**Assignment:** Only the lines from the start of the data below through the line that contains "## Objective" are to be copied, exactly and without pictures.

Document images with source code
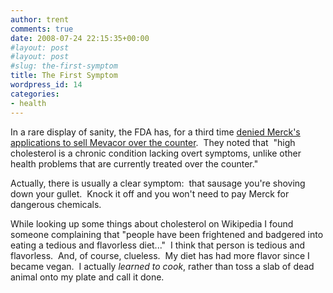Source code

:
 ```yaml
---
author: trent
comments: true
date: 2008-07-24 22:15:35+00:00
#layout: post
#layout: post
#slug: the-first-symptom
title: The First Symptom
wordpress_id: 14
categories:
- health
---
```


In a rare display of sanity, the FDA has, for a third time [denied Merck's applications to sell Mevacor over the counter](http://www.naturalnews.com/023695.html).  They noted that  "high cholesterol is a chronic condition lacking overt symptoms, unlike other health problems that are currently treated over the counter."

Actually, there is usually a clear symptom:  that sausage you're shoving down your gullet.  Knock it off and you won't need to pay Merck for dangerous chemicals.

While looking up some things about cholesterol on Wikipedia I found someone complaining that "people have been frightened and badgered into eating a tedious and flavorless diet..."  I think that person is tedious and flavorless.  And, of course, clueless.  My diet has had more flavor since I became vegan.  I actually _learned to cook_, rather than toss a slab of dead animal onto my plate and call it done.

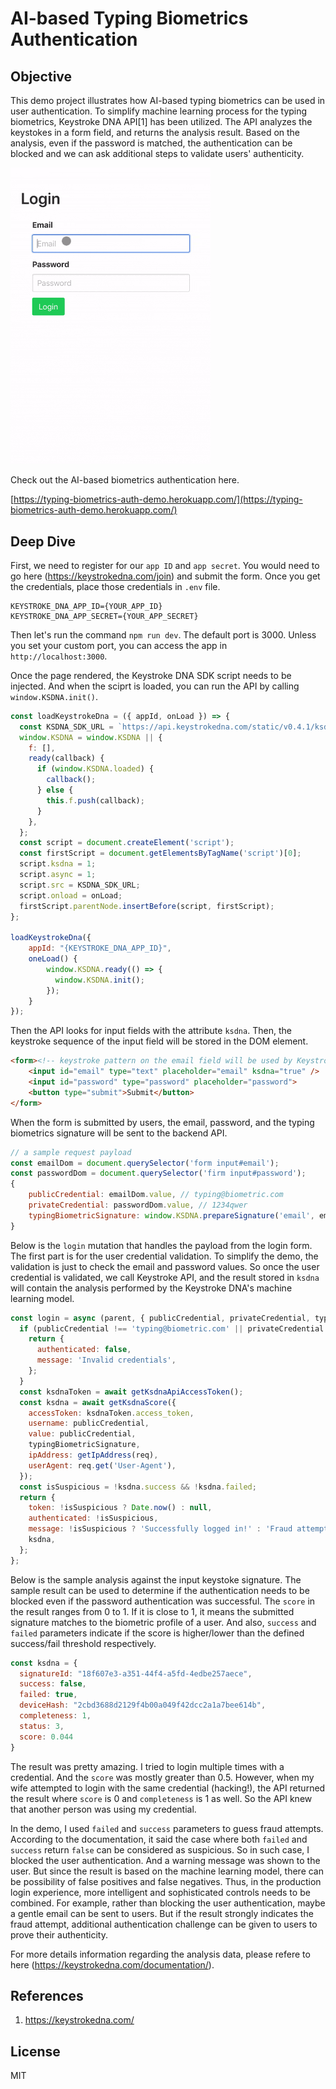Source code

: # AI-based Typing Biometrics Authentication
## Objective
This demo project illustrates how AI-based typing biometrics can be used in user authentication. To simplify machine learning process for the typing biometrics, Keystroke DNA API[1] has been utilized. The API analyzes the keystokes in a form field, and returns the analysis result. Based on the analysis, even if the password is matched, the authentication can be blocked and we can ask additional steps to validate users' authenticity.

<img src="./dist/img/fraud-attempt-detected.gif" width="320px">

Check out the AI-based biometrics authentication here.

[https://typing-biometrics-auth-demo.herokuapp.com/](https://typing-biometrics-auth-demo.herokuapp.com/)

## Deep Dive
First, we need to register for our `app ID` and `app secret`. You would need to go here (https://keystrokedna.com/join) and submit the form. Once you get the credentials, place those credentials in `.env` file.

```
KEYSTROKE_DNA_APP_ID={YOUR_APP_ID}
KEYSTROKE_DNA_APP_SECRET={YOUR_APP_SECRET}
```

Then let's run the command `npm run dev`. The default port is 3000. Unless you set your custom port, you can access the app in `http://localhost:3000`.

Once the page rendered, the Keystroke DNA SDK script needs to be injected. And when the sciprt is loaded, you can run the API by calling `window.KSDNA.init()`.

```js
const loadKeystrokeDna = ({ appId, onLoad }) => {
  const KSDNA_SDK_URL = `https://api.keystrokedna.com/static/v0.4.1/ksdna.js?apiKey=${appId}`;
  window.KSDNA = window.KSDNA || {
    f: [],
    ready(callback) {
      if (window.KSDNA.loaded) {
        callback();
      } else {
        this.f.push(callback);
      }
    },
  };
  const script = document.createElement('script');
  const firstScript = document.getElementsByTagName('script')[0];
  script.ksdna = 1;
  script.async = 1;
  script.src = KSDNA_SDK_URL;
  script.onload = onLoad;
  firstScript.parentNode.insertBefore(script, firstScript);
};

loadKeystrokeDna({
    appId: "{KEYSTROKE_DNA_APP_ID}",
    oneLoad() {
        window.KSDNA.ready(() => {
          window.KSDNA.init();
        });
    }
});
```

Then the API looks for input fields with the attribute `ksdna`. Then, the keystroke sequence of the input field will be stored in the DOM element.

```html
<form><!-- keystroke pattern on the email field will be used by Keystroke DNA API-->
    <input id="email" type="text" placeholder="email" ksdna="true" />
    <input id="password" type="password" placeholder="password">
    <button type="submit">Submit</button>
</form>
```

When the form is submitted by users, the email, password, and the typing biometrics signature will be sent to the backend API.

```js
// a sample request payload
const emailDom = document.querySelector('form input#email');
const passwordDom = document.querySelector('firm input#password');
{
    publicCredential: emailDom.value, // typing@biometric.com
    privateCredential: passwordDom.value, // 1234qwer
    typingBiometricSignature: window.KSDNA.prepareSignature('email', emailDom.ksdna._dataset) //'email;1591589173431;t;0;86;;;y;199;319;;;o;400;495;;;u;720;767;;;Backspace;1016;1063;;;Backspace;1143;1239;;;p;1328;1399;;;i;1512;1584;;;n;1663;1800;;;g;1758;1847;;;b;2304;2408;;;Backspace;2670;2768;;;Shift;2695;2808;;;@;2759;0;;;b;2984;3063;;;i;3118;3199;;;o;3549;3623;;;m;3791;3903;;;e;3911;3983;;;t;4103;4152;;;r;4279;4359;;;i;4415;4495;;;c;4518;4599;;;.;4943;5055;;;c;5087;5215;;;o;5175;5239;;;m;5320;5415;;;Tab;5456;0;;'
}
```

Below is the `login` mutation that handles the payload from the login form. The first part is for the user credential validation. To simplify the demo, the validation is just to check the email and password values. So once the user credential is validated, we call Keystroke API, and the result stored in `ksdna` will contain the analysis performed by the Keystroke DNA's machine learning model. 

```js
const login = async (parent, { publicCredential, privateCredential, typingBiometricSignature }, { req }) => {
  if (publicCredential !== 'typing@biometric.com' || privateCredential !== '1234qwer') {
    return {
      authenticated: false,
      message: 'Invalid credentials',
    };
  }
  const ksdnaToken = await getKsdnaApiAccessToken();
  const ksdna = await getKsdnaScore({
    accessToken: ksdnaToken.access_token,
    username: publicCredential,
    value: publicCredential,
    typingBiometricSignature,
    ipAddress: getIpAddress(req),
    userAgent: req.get('User-Agent'),
  });
  const isSuspicious = !ksdna.success && !ksdna.failed;
  return {
    token: !isSuspicious ? Date.now() : null,
    authenticated: !isSuspicious,
    message: !isSuspicious ? 'Successfully logged in!' : 'Fraud attempt detected',
    ksdna,
  };
};
```

Below is the sample analysis against the input keystoke signature. The sample result can be used to determine if the authentication needs to be blocked even if the password authentication was successful. The `score` in the result ranges from 0 to 1. If it is close to 1, it means the submitted signature matches to the biometric profile of a user. And also, `success` and `failed` parameters indicate if the score is higher/lower than the defined success/fail threshold respectively.

```js
const ksdna = {
  signatureId: "18f607e3-a351-44f4-a5fd-4edbe257aece",
  success: false,
  failed: true,
  deviceHash: "2cbd3688d2129f4b00a049f42dcc2a1a7bee614b",
  completeness: 1,
  status: 3,
  score: 0.044
}
```

The result was pretty amazing. I tried to login multiple times with a credential. And the `score` was mostly greater than 0.5. However, when my wife attempted to login with the same credential (hacking!), the API returned the result where `score` is 0 and `completeness` is 1 as well. So the API knew that another person was using my credential.

In the demo, I used `failed` and `success` parameters to guess fraud attempts. According to the documentation, it said the case where both `failed` and `success` return `false` can be considered as suspicious. So in such case, I blocked the user authentication. And a warning message was shown to the user. But since the result is based on the machine learning model, there can be possibility of false positives and false negatives. Thus, in the production login experience, more intelligent and sophisticated controls needs to be combined. For example, rather than blocking the user authentication, maybe a gentle email can be sent to users. But if the result strongly indicates the fraud attempt, additional authentication challenge can be given to users to prove their authenticity.

For more details information regarding the analysis data, please refere to here (https://keystrokedna.com/documentation/).

## References
1. https://keystrokedna.com/

## License
MIT
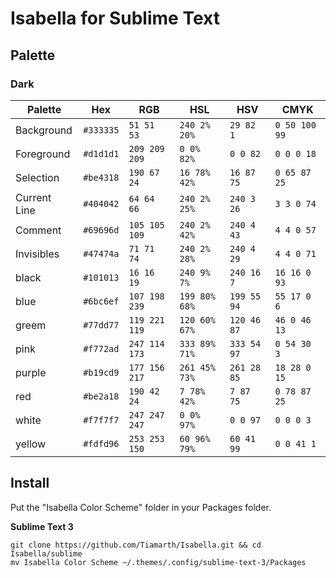 # Isabella for Sublime Text

## Palette
### Dark
| Palette      | Hex       | RGB           | HSL           | HSV         | CMYK          |
|--------------|-----------|---------------|---------------|-------------|---------------|
| Background   | `#333335` | `51 51 53`    | `240 2% 20%`  | `29 82 1`   | `0 50 100 99` |
| Foreground   | `#d1d1d1` | `209 209 209` | `0 0% 82%`    | `0 0 82`    | `0 0 0 18`    |
| Selection    | `#be4318` | `190 67 24`   | `16 78% 42%`  | `16 87 75`  | `0 65 87 25`  |
| Current Line | `#404042` | `64 64 66`    | `240 2% 25%`  | `240 3 26`  | `3 3 0 74`    |
| Comment      | `#69696d` | `105 105 109` | `240 2% 42%`  | `240 4 43`  | `4 4 0 57`    |
| Invisibles   | `#47474a` | `71 71 74`    | `240 2% 28%`  | `240 4 29`  | `4 4 0 71`    |
| black        | `#101013` | `16 16 19`    | `240 9% 7%`   | `240 16 7`  | `16 16 0 93`  |
| blue         | `#6bc6ef` | `107 198 239` | `199 80% 68%` | `199 55 94` | `55 17 0 6`   |
| greem        | `#77dd77` | `119 221 119` | `120 60% 67%` | `120 46 87` | `46 0 46 13`  |
| pink         | `#f772ad` | `247 114 173` | `333 89% 71%` | `333 54 97` | `0 54 30 3`   |
| purple       | `#b19cd9` | `177 156 217` | `261 45% 73%` | `261 28 85` | `18 28 0 15`  |
| red          | `#be2a18` | `190 42 24`   | `7 78% 42%`   | `7 87 75`   | `0 78 87 25`  |
| white        | `#f7f7f7` | `247 247 247` | `0 0% 97%`    | `0 0 97`    | `0 0 0 3`     |
| yellow       | `#fdfd96` | `253 253 150` | `60 96% 79%`  | `60 41 99`  | `0 0 41 1`    |

## Install

Put the "Isabella Color Scheme" folder in your Packages folder.

**Sublime Text 3**
```shell
git clone https://github.com/Tiamarth/Isabella.git && cd Isabella/sublime
mv Isabella Color Scheme ~/.themes/.config/sublime-text-3/Packages
```
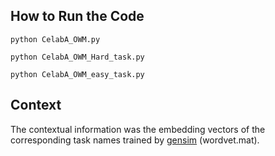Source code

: 
## How to Run the Code

```
python CelabA_OWM.py
```

```
python CelabA_OWM_Hard_task.py
```

```
python CelabA_OWM_easy_task.py
```


## Context
The contextual information was the embedding vectors of the corresponding task names trained by [gensim](https://radimrehurek.com/gensim/)  (wordvet.mat).

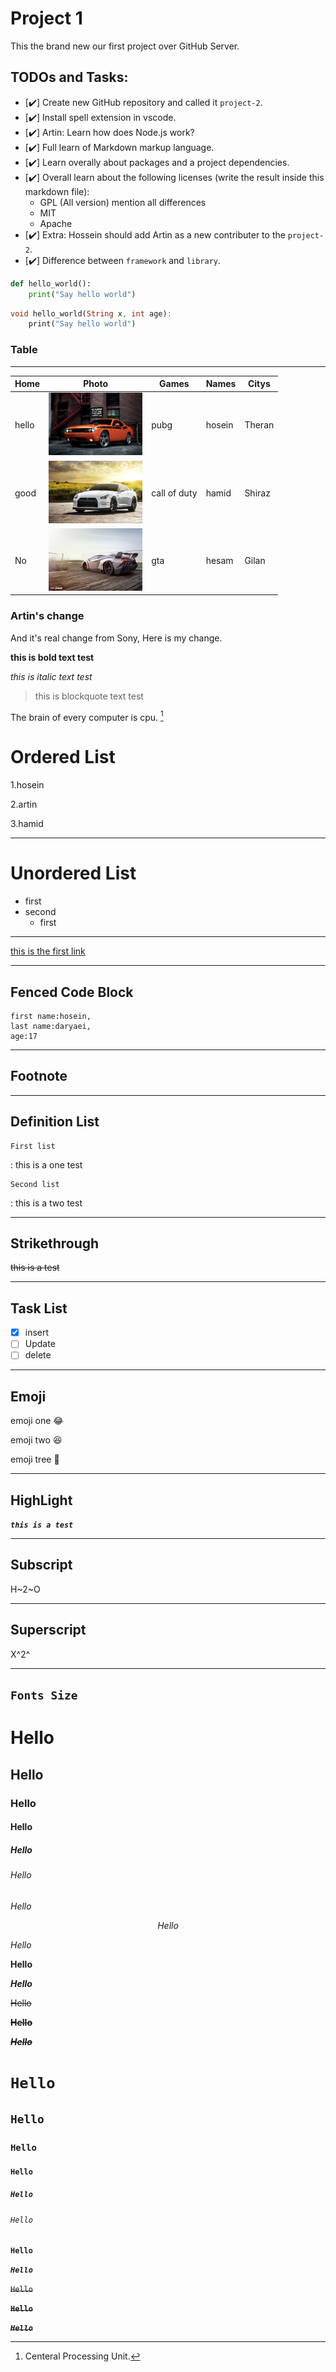 # Project 1

This the brand new our first project over GitHub Server.

## TODOs and Tasks:

+ [✔️] Create new GitHub repository and called it `project-2`.
+ [✔️] Install spell extension in vscode.
+ [✔️] Artin: Learn how does Node.js work?
+ [✔️] Full learn of Markdown markup language.
+ [✔️] Learn overally about packages and a project dependencies.
+ [✔️] Overall learn about the following licenses (write the result inside this markdown file):
    + GPL (All version) mention all differences
    + MIT
    + Apache
+ [✔️] Extra: Hossein should add Artin as a new contributer to the 
`project-2`.
+ [✔️] Difference between `framework` and `library`.
```py
def hello_world():
    print("Say hello world")
```

```dart
void hello_world(String x, int age):
    print("Say hello world")
```
### Table 
----- 
| Home  | Photo     | Games          | Names  | Citys |
|-------|-----------|----------------|--------|-------|
| hello | <img src="images/img-1.jpg" alt="dodge" width=150 height=100>  | pubg           | hosein |Theran |
| good  | <img src="images/img-2.jpg" alt="Nissan GTR" width=150 height=100>| call of duty   | hamid  |Shiraz |
| No    | <img src="images/img-3.jpg" alt="lamborghini" width=150 height=100> | gta            | hesam  |Gilan  |

### Artin's change

And it's real change from Sony, Here is my change.

**this is bold text test**

*this is italic text test*
>this is blockquote text test

The brain of every computer is cpu. [^note]

# Ordered List

1.hosein

2.artin

3.hamid

----
# Unordered List

- first
- second
  - first
 ----
  [this is the first link ](https://google.com)

----
## Fenced Code Block
```
first name:hosein,
last name:daryaei,
age:17
```
---
## Footnote

<!-- this is a first note [^1]

[^1]:this is a first note. -->




[^note]: Centeral Processing Unit. 


---
## Definition List
 
    First list
: this is a one test

    Second list 
: this is a two test  

----
## Strikethrough

~~this is a test~~

---
## Task List

- [x] insert
- [ ] Update 
- [ ] delete

---
## Emoji
 emoji one :joy:

 emoji two :laughing:

 emoji tree :tongue:

 ---

## HighLight
***`this is a test`***

---
## Subscript

 H~2~O
  
  ---
  ## Superscript

X^2^

---
## **`Fonts Size`** 

# Hello
## Hello
### Hello
#### Hello
##### Hello
###### Hello

$Hello$

$$ Hello $$

*Hello*

**Hello**

***Hello***

~~Hello~~

~~**Hello**~~

~~***Hello***~~

# `Hello`
## `Hello`
### `Hello`
#### `Hello`
##### `Hello`
###### `Hello`

**`Hello`**

***`Hello`***

~~`Hello`~~

~~**`Hello`**~~

~~***`Hello`***~~

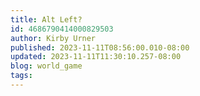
 ```yaml
---
title: Alt Left?
id: 4686790414000829503
author: Kirby Urner
published: 2023-11-11T08:56:00.010-08:00
updated: 2023-11-11T11:30:10.257-08:00
blog: world_game
tags: 
---
```



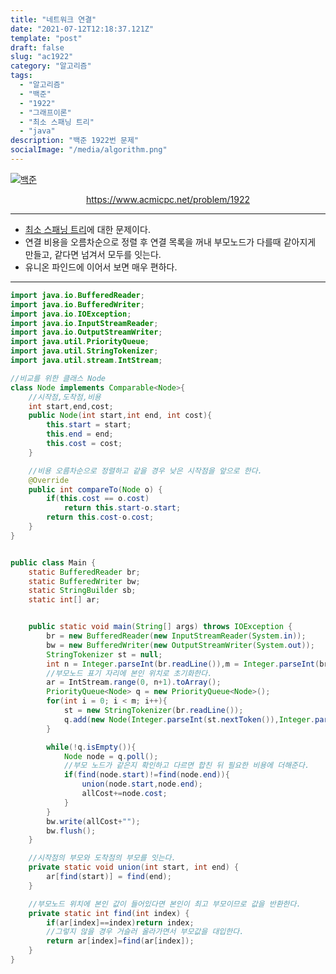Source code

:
 ```yaml
---
title: "네트워크 연결"
date: "2021-07-12T12:18:37.121Z"
template: "post"
draft: false
slug: "ac1922"
category: "알고리즘"
tags:
  - "알고리즘"
  - "백준"
  - "1922"
  - "그래프이론"
  - "최소 스패닝 트리"
  - "java"
description: "백준 1922번 문제"
socialImage: "/media/algorithm.png"
---
```


[![백준](https://d2gd6pc034wcta.cloudfront.net/images/logo@2x.png)](https://www.acmicpc.net/problem/1922)
<div style="text-align:center"><a href="https://www.acmicpc.net/problem/1922">https://www.acmicpc.net/problem/1922</a></div>

---

- <a href='https://m.blog.naver.com/kks227/220799105543'>최소 스패닝 트리</a>에 대한 문제이다.
- 연결 비용을 오름차순으로 정렬 후 연결 목록을 꺼내 부모노드가 다를때 같아지게 만들고, 같다면 넘겨서 모두를 잇는다.
- 유니온 파인드에 이어서 보면 매우 편하다.

---

```java
import java.io.BufferedReader;
import java.io.BufferedWriter;
import java.io.IOException;
import java.io.InputStreamReader;
import java.io.OutputStreamWriter;
import java.util.PriorityQueue;
import java.util.StringTokenizer;
import java.util.stream.IntStream;

//비교를 위한 클래스 Node
class Node implements Comparable<Node>{
    //시작점,도착점,비용
    int start,end,cost;
    public Node(int start,int end, int cost){
        this.start = start;
        this.end = end;
        this.cost = cost;
    }

    //비용 오름차순으로 정렬하고 같을 경우 낮은 시작점을 앞으로 한다.
    @Override
    public int compareTo(Node o) {
        if(this.cost == o.cost)
            return this.start-o.start;
        return this.cost-o.cost;
    }
}


public class Main {
    static BufferedReader br;
    static BufferedWriter bw;
    static StringBuilder sb;
    static int[] ar;


    public static void main(String[] args) throws IOException {
        br = new BufferedReader(new InputStreamReader(System.in));
        bw = new BufferedWriter(new OutputStreamWriter(System.out));
        StringTokenizer st = null;
        int n = Integer.parseInt(br.readLine()),m = Integer.parseInt(br.readLine()),allCost=0;
        //부모노드 표기 자리에 본인 위치로 초기화한다.
        ar = IntStream.range(0, n+1).toArray();
        PriorityQueue<Node> q = new PriorityQueue<Node>();
        for(int i = 0; i < m; i++){
            st = new StringTokenizer(br.readLine());
            q.add(new Node(Integer.parseInt(st.nextToken()),Integer.parseInt(st.nextToken()),Integer.parseInt(st.nextToken())));
        }

        while(!q.isEmpty()){
            Node node = q.poll();
            //부모 노드가 같은지 확인하고 다르면 합친 뒤 필요한 비용에 더해준다.
            if(find(node.start)!=find(node.end)){
                union(node.start,node.end);
                allCost+=node.cost;
            }
        }
        bw.write(allCost+"");
        bw.flush();
    }

    //시작점의 부모와 도착점의 부모를 잇는다.
    private static void union(int start, int end) {
        ar[find(start)] = find(end);
    }

    //부모노드 위치에 본인 값이 들어있다면 본인이 최고 부모이므로 값을 반환한다.
    private static int find(int index) {
        if(ar[index]==index)return index;
        //그렇지 않을 경우 거슬러 올라가면서 부모값을 대입한다.
        return ar[index]=find(ar[index]);
    }
}
```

**Output:**
Source code

:
 ```yaml
---
author: trent
comments: true
date: 2008-07-24 22:15:35+00:00
#layout: post
#layout: post
#slug: the-first-symptom
title: The First Symptom
wordpress_id: 14
categories:
- health
---
```


In a rare display of sanity, the FDA has, for a third time [denied Merck's applications to sell Mevacor over the counter](http://www.naturalnews.com/023695.html).  They noted that  "high cholesterol is a chronic condition lacking overt symptoms, unlike other health problems that are currently treated over the counter."

Actually, there is usually a clear symptom:  that sausage you're shoving down your gullet.  Knock it off and you won't need to pay Merck for dangerous chemicals.

While looking up some things about cholesterol on Wikipedia I found someone complaining that "people have been frightened and badgered into eating a tedious and flavorless diet..."  I think that person is tedious and flavorless.  And, of course, clueless.  My diet has had more flavor since I became vegan.  I actually _learned to cook_, rather than toss a slab of dead animal onto my plate and call it done.

Source code

: # AI-based Typing Biometrics Authentication
## Objective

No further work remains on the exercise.